Das Handbuch der Religions- und Kirchengeschichte entstand in Kooperation tschechischer und deutscher Experten und beschreibt nicht nur das konfessionelle Leben. Es ist in einen breiten gesellschaftlichen Kontext eingebettet worden. Das Handbuch bleibt nicht auf das 20. Jahrhundert beschränkt. Der erste Teil richtet in vielen Texten den Blick logischerweise zurück auf die Lage im 19. Jahrhundert.

Die Gliederung des Handbuches besteht aus drei Ebenen. Nach dem Vorwort folgt die umfassende, aber übersichtliche Einführung von Martin Schulze Wessel in Religion und Politik in den böhmischen Ländern und Tschechien im 20. Jahrhundert. Es folgt eine Auswahlbibliographie, die vielleicht in diesem Fall überflüssig ist, denn auf der zweiten Ebene begleiten passende Auswahlbibliographien die einzelnen Zeitabschnitte. Es folgen Beiträge über Kirchen oder konfessionelle Problematiken in verschiedenen Zeitperioden. Über die Wahl der geschichtlichen Meilensteine wäre in einem Fall zu diskutieren, ob es nicht logischer wäre, die Jahre 19381948 auf zwei Zeitabschnitte (19381945 und 19451989) aufzuteilen. Andererseits ist diese Gliederung für die Endperiode der Existenz der „deutschen Kirchen“ in Böhmen doch wiederum sinnvoll.

Wie bereits erwähnt, ist für das Verständnis der Texte zur ersten Periode 19181938 die Entwicklung der Kirchen im 19. Jahrhundert wichtig. Das wird schon in der Einleitung (Pavel Marek Verhältnis zwischen Staat und Kirchen) deutlich. Denn trotz aller Deklarationen entstand doch der neue Staat als Nachfolger der Habsburgermonarchie. Es war unmöglich, alles neu aufzubauen, und besonders die ersten Jahre sahen eine komplizierte Entwicklung, vor allem wegen der weitreichenden Veränderungsvorstellungen des Staates – in erster Linie im Verhältnis zur katholischen Kirche und der alltäglichen Realität. In diesem Kontext ist auch der zwar kurz gefasste, aber sehr illustrative Beitrag von Martin Schulze Wessel über das Entstehen und die Entwicklung der Tschechoslowakischen Kirche sehr wichtig. Der Beitrag „Die Deutsche evangelische Kirche in Böhmen, Mähren und Schlesien.“ (Maria Heinke-Probst) hätte etwas mehr Sorgfalt verdient. Es fehlen darin auch neuere tschechische Arbeiten zum Thema.

Die Aufsätze zur zweiten Periode 19381948 liefern solide Grundlagen zu diesem jahrelang vernachlässigten Forschungsthema.

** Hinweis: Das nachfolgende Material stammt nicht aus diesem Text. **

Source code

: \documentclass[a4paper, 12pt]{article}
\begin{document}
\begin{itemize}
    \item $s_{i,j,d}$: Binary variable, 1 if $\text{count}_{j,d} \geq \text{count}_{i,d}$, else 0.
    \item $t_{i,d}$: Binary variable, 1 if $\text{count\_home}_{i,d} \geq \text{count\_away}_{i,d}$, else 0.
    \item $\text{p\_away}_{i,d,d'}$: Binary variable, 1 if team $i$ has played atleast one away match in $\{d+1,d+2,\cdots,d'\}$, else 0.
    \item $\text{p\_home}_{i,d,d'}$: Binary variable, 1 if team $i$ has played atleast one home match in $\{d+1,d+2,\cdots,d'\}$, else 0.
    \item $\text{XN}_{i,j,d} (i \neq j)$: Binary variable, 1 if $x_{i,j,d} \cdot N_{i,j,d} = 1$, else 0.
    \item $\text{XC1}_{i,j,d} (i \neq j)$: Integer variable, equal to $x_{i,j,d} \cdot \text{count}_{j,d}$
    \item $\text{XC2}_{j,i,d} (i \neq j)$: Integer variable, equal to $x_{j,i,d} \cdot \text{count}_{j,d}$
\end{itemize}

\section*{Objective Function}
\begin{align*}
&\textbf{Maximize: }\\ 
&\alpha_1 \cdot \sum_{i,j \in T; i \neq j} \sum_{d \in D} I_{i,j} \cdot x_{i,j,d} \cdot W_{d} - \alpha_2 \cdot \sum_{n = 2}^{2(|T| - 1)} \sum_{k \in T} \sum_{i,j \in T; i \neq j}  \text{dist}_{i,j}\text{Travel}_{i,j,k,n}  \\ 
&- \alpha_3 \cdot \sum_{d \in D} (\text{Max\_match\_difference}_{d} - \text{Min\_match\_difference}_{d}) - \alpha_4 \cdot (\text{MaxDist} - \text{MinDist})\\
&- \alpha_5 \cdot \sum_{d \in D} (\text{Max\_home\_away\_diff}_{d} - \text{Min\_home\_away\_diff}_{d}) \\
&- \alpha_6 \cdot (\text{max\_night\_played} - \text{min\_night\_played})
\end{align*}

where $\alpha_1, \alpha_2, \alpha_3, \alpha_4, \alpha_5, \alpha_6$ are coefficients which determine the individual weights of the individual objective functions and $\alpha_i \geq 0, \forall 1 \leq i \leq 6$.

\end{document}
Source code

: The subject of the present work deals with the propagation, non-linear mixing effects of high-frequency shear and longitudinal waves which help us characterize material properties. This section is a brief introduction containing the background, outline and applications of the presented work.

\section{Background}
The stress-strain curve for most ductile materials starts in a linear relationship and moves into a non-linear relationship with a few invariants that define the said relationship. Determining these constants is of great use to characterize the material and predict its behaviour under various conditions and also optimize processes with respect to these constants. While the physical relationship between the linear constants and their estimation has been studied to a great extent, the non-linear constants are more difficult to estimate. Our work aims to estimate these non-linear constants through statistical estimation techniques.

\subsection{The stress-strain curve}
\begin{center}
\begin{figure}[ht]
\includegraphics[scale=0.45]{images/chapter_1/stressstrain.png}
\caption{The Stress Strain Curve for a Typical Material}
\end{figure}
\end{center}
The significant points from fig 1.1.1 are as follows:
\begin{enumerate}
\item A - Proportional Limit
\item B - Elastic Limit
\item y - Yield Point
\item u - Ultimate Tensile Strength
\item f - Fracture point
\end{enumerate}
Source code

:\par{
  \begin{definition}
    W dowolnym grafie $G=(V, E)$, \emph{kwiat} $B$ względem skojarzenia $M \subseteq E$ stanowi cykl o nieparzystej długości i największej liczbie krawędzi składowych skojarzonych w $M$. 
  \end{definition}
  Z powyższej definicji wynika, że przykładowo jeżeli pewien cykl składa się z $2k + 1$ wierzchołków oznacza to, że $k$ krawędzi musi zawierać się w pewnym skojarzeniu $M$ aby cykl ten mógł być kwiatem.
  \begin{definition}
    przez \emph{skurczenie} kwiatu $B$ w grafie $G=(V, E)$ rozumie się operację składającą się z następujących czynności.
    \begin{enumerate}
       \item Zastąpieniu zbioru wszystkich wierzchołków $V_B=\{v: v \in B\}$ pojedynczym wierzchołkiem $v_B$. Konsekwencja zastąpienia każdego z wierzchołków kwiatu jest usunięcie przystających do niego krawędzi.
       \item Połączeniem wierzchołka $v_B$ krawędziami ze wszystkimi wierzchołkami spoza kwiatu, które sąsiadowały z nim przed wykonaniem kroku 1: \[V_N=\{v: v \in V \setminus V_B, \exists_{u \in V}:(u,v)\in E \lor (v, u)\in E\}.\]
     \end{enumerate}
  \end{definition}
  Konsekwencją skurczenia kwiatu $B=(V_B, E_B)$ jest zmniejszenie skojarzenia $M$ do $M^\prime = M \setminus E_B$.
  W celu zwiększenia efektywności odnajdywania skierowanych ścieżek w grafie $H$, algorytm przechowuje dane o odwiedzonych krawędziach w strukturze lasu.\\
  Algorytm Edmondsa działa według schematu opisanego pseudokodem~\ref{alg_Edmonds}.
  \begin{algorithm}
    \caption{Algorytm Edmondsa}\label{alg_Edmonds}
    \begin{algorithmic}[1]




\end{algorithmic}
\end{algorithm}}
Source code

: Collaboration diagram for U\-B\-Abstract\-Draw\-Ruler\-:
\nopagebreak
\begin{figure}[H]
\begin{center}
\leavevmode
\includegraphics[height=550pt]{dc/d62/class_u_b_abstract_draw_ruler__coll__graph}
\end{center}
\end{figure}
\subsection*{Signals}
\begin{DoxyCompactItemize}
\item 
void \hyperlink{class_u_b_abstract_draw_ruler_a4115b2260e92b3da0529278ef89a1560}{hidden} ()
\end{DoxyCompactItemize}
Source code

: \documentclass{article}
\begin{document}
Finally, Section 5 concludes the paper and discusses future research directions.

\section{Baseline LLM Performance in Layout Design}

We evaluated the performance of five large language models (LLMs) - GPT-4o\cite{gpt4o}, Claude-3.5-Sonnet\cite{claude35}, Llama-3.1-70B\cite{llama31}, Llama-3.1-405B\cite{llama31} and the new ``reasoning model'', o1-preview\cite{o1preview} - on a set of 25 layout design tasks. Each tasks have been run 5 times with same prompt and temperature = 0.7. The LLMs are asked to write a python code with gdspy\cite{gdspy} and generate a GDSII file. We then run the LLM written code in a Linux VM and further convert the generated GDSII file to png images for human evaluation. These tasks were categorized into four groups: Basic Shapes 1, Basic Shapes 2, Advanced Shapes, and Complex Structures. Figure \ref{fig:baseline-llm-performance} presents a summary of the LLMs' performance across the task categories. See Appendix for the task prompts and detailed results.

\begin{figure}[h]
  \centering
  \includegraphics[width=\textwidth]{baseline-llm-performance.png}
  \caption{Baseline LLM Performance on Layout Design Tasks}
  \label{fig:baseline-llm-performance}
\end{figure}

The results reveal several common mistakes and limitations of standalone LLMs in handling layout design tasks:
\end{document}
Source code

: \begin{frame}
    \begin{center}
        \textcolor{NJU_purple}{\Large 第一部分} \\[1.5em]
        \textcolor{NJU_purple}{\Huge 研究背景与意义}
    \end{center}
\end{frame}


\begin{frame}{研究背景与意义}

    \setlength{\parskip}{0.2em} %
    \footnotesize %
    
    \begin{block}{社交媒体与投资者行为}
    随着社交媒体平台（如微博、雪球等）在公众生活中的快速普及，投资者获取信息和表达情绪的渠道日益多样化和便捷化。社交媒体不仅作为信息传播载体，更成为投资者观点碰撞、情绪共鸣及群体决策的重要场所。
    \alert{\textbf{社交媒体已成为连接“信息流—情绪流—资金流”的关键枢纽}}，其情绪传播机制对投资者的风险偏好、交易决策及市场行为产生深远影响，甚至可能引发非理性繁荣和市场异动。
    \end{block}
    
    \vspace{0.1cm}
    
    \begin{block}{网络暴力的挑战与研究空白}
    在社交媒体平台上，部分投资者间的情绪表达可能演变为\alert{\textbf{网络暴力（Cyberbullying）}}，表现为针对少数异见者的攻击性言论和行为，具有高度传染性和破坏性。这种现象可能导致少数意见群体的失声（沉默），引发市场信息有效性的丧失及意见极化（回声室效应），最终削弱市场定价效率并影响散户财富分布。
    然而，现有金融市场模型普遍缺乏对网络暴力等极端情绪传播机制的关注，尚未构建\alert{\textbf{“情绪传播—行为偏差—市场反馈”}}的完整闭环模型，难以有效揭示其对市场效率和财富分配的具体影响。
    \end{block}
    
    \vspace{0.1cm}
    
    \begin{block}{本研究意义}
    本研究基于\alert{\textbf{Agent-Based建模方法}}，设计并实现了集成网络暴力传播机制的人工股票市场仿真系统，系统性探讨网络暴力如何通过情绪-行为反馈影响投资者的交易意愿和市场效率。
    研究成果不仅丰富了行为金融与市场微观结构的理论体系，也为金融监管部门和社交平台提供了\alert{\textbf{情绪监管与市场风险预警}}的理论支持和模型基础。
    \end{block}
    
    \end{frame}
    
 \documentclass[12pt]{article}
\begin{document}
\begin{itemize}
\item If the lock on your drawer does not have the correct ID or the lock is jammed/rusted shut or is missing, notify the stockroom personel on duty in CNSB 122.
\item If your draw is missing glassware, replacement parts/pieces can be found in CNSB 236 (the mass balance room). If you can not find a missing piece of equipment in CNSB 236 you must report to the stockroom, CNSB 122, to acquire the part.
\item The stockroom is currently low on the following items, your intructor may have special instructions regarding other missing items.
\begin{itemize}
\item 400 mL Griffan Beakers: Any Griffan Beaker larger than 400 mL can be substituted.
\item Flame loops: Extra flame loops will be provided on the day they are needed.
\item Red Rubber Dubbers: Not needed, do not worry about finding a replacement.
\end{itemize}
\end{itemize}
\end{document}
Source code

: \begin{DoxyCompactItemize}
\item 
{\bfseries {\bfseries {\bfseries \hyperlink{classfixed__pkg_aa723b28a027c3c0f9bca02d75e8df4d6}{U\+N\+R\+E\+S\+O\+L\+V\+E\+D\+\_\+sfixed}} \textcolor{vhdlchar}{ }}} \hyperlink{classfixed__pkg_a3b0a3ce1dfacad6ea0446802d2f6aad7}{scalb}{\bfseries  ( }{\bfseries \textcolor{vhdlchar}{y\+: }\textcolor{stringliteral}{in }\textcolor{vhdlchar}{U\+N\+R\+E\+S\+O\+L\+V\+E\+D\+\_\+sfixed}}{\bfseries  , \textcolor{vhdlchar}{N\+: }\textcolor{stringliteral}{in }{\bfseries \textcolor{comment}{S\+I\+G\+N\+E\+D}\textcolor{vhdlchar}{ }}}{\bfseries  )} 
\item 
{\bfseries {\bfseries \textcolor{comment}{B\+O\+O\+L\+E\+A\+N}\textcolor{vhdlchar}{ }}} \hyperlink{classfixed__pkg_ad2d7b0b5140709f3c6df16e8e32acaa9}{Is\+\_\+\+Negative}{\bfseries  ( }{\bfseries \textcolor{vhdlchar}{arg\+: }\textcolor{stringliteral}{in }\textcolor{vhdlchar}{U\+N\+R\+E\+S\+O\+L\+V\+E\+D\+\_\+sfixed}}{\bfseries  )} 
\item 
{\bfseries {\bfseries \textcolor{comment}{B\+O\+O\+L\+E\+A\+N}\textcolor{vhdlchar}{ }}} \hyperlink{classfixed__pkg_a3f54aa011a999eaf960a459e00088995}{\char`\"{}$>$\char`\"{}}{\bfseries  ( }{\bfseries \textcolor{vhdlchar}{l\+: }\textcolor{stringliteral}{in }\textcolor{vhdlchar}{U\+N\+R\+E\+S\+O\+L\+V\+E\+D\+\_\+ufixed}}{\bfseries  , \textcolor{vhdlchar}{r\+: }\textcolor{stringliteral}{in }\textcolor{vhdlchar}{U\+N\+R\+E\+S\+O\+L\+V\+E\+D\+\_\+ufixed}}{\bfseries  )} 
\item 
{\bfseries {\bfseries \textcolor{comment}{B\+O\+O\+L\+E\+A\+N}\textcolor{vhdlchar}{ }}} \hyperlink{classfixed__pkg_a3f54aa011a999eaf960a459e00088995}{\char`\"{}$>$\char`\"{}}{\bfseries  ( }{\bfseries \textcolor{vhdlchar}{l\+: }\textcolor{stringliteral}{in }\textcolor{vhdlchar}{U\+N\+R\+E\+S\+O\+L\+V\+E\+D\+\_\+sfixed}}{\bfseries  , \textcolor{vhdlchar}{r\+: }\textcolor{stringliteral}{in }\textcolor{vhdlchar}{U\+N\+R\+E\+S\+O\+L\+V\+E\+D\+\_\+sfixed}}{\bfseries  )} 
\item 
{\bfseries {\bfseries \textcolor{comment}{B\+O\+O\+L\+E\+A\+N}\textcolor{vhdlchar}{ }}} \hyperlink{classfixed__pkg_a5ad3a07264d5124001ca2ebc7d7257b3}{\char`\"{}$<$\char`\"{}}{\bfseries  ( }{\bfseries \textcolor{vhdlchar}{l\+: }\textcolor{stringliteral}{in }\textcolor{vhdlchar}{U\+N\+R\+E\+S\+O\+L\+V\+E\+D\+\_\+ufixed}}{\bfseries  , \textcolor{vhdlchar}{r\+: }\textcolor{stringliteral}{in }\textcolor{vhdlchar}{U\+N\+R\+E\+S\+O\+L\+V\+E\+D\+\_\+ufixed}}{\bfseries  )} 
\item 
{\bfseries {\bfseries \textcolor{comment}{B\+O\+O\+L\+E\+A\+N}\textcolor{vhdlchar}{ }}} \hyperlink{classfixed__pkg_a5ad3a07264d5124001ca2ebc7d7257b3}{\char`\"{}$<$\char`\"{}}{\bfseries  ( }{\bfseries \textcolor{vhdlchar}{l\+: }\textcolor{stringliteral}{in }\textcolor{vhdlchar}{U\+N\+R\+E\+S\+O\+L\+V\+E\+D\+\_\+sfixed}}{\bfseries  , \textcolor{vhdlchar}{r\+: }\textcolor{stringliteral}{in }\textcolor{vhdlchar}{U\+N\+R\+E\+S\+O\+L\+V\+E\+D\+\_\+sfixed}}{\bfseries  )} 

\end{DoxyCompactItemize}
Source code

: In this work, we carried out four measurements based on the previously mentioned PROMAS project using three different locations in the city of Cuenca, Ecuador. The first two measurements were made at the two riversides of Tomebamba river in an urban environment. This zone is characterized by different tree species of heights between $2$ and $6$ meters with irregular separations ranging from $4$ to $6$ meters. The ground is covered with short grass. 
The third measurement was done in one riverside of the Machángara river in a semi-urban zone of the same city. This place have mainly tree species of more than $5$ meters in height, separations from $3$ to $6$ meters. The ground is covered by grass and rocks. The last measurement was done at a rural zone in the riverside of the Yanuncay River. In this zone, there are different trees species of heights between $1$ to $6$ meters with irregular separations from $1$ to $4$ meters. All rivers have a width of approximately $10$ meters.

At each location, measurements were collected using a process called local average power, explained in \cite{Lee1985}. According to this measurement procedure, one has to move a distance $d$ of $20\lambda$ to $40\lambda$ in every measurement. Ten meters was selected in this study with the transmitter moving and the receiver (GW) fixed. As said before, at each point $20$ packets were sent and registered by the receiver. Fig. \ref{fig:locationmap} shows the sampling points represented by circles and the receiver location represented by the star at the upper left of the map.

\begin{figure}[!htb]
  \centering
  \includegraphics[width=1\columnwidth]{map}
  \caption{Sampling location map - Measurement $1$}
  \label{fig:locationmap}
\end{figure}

Hier erweist sich die tschechisch-deutsche Kooperation besonders fruchtbar. Nur bei dem Abschnitt „Kirchliches und religiöses Leben in den an Deutschland angegliederten Territorien“ (Laura Holzwimmer) drängt sich die Überlegung auf, ob es für die sehr unterschiedlichen Regionen einen zusammenfassenden Nenner geben kann.

Der Zeitabschnitt 19481989 ist selbstverständlich außerordentlich komplex, aber ihm wurde in den letzten Jahren viel Aufmerksamkeit gewidmet. Trotz aller Schwierigkeit ist diese Materie in dem Sammelband sehr ausgewogen und übersichtlich ausgebreitet.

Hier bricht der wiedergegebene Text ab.